# left and right?



## Shadow's mum (Mar 13, 2010)

How do we train Shadow to walk left, right or straight ahead off leash? Can this be trained if we aren't beside her?
I know initially we would have to do this on leash, but I wonder if she will actually learn the words left or right or if she will just go with the flow so to speak.


----------



## ken k (Apr 3, 2006)

Shadow's mum said:


> How do we train Shadow to walk left, right or straight ahead off leash? Can this be trained if we aren't beside her?
> I know initially we would have to do this on leash, but I wonder if she will actually learn the words left or right or if she will just go with the flow so to speak.

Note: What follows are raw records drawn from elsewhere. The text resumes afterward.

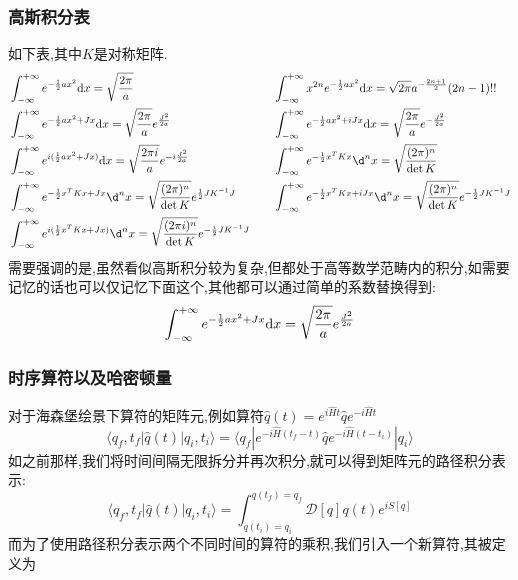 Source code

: \subsubsection{高斯积分表}
如下表,其中$ K $是对称矩阵.
\begin{equation}\label{GaussIntegral}
	\begin{aligned}{2}
		&\int_{-\infty}^{+\infty} e^{-\frac{1}{2}ax^{2}}\dx=\sqrt{\frac{2\pi}{a}} &\quad
		&\int_{-\infty}^{+\infty}x^{2n}e^{-\frac12ax^2}\dx=\sqrt{2\pi}a^{-\frac{2n+1}2}(2n-1)!! \\
		&\int_{-\infty}^{+\infty}e^{-\frac12ax^2+Jx}\dx=\sqrt{\frac{2\pi}a}e^{\frac{J^2}{2a}} &
		&\int_{-\infty}^{+\infty} e^{-\frac{1}{2} ax^{2}+iJx} \dx=\sqrt{\frac{2\pi}{a}}e^{-\frac{J^{2}}{2a}} \\
		&\int_{-\infty}^{+\infty}e^{i(\frac{1}{2}ax^{2}+Jx)}\dx=\sqrt{\frac{2\pi i}{a}}e^{-i\frac{J^{2}}{2a}} &
		&\int_{-\infty}^{+\infty}e^{-\frac{1}{2}x^{T}Kx}\d^{n}x=\sqrt{\frac{(2\pi)^{n}}{\det K}} \\
		&\int_{-\infty}^{+\infty}e^{-\frac{1}{2}x^{T}Kx+Jx}\d^{n}x=\sqrt{\frac{(2\pi)^{n}}{\det K}}e^{\frac{1}{2}JK^{-1}J} &
		&\int_{-\infty}^{+\infty}e^{-\frac{1}{2}x^{T}Kx+iJx}\d^{n}x=\sqrt{\frac{(2\pi)^{n}}{\det K}}e^{-\frac{1}{2}JK^{-1}J} \\
		&\int_{-\infty}^{+\infty}e^{i(\frac{1}{2}x^{T}Kx+Jx)}\d^{n}x=\sqrt{\frac{(2\pi i)^{n}}{\det K}}e^{-\frac{i}{2}JK^{-1}J}
	\end{aligned}
\end{equation}
需要强调的是,虽然看似高斯积分较为复杂,但都处于高等数学范畴内的积分,如需要记忆的话也可以仅记忆下面这个,其他都可以通过简单的系数替换得到:
\begin{equation}
	\int_{-\infty}^{+\infty}e^{-\frac12ax^2+Jx}\mathrm{d}x=\sqrt{\frac{2\pi}a}e^{\frac{J^2}{2a}}
\end{equation}
\subsubsection{时序算符以及哈密顿量}
对于海森堡绘景下算符的矩阵元,例如算符$\hat{q}(t)=e^{i\hat{H}t}\hat{q}e^{-i\hat{H}t}$
\begin{equation}
	\langle q_f,t_f|\hat{q}(t)|q_i,t_i\rangle=\langle q_f|e^{-i\hat{H}(t_f-t)}\hat{q}e^{-i\hat{H}(t-t_i)}|q_i\rangle 
\end{equation}
如之前那样,我们将时间间隔无限拆分并再次积分,就可以得到矩阵元的路径积分表示:
\begin{equation}
	\langle q_f,t_f|\hat{q}(t)|q_i,t_i\rangle=\int_{q(t_i)=q_i}^{q(t_f)=q_f}\mathcal{D}[q] q(t)e^{iS[q]}
\end{equation}
而为了使用路径积分表示两个不同时间的算符的乘积,我们引入一个新算符,其被定义为\\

I`ll try and explain this, its all about practice, all 3 of mine know there left and right both verbally and hand signal, with the dog on your left at a heal, walking, ok this is done at the same time, your left hand pass`s in front of the dogs face or over the ears, , hand going to the left, and at the same time you pivot on your left leg and turn in front of him with your right and keep walking, and in the middle of all this you say "left". to do right will be the opposite of this, turning left is more difficult at first, not sure if i explained it well enough someone else might pop in with a better explanation, but they do learn left from right


----------



## BlackPuppy (Mar 29, 2007)

Yes, they can learn this. Sled dogs learn Gee and Haw. Silvia Trkman uses Cip and Cap with her agility dogs so they know which way to go after a jump. The words are short and distinct because of the fast pace of agility. I was at a Rally trial yesterday and one woman taught her dogs right and left for the different Rally signs. Now she just needs to teach the dog to read the signs for her!

I'm not so sophisticated, I use "Get In" for left turns, and "This way" for right turns. But my dog knows what I mean.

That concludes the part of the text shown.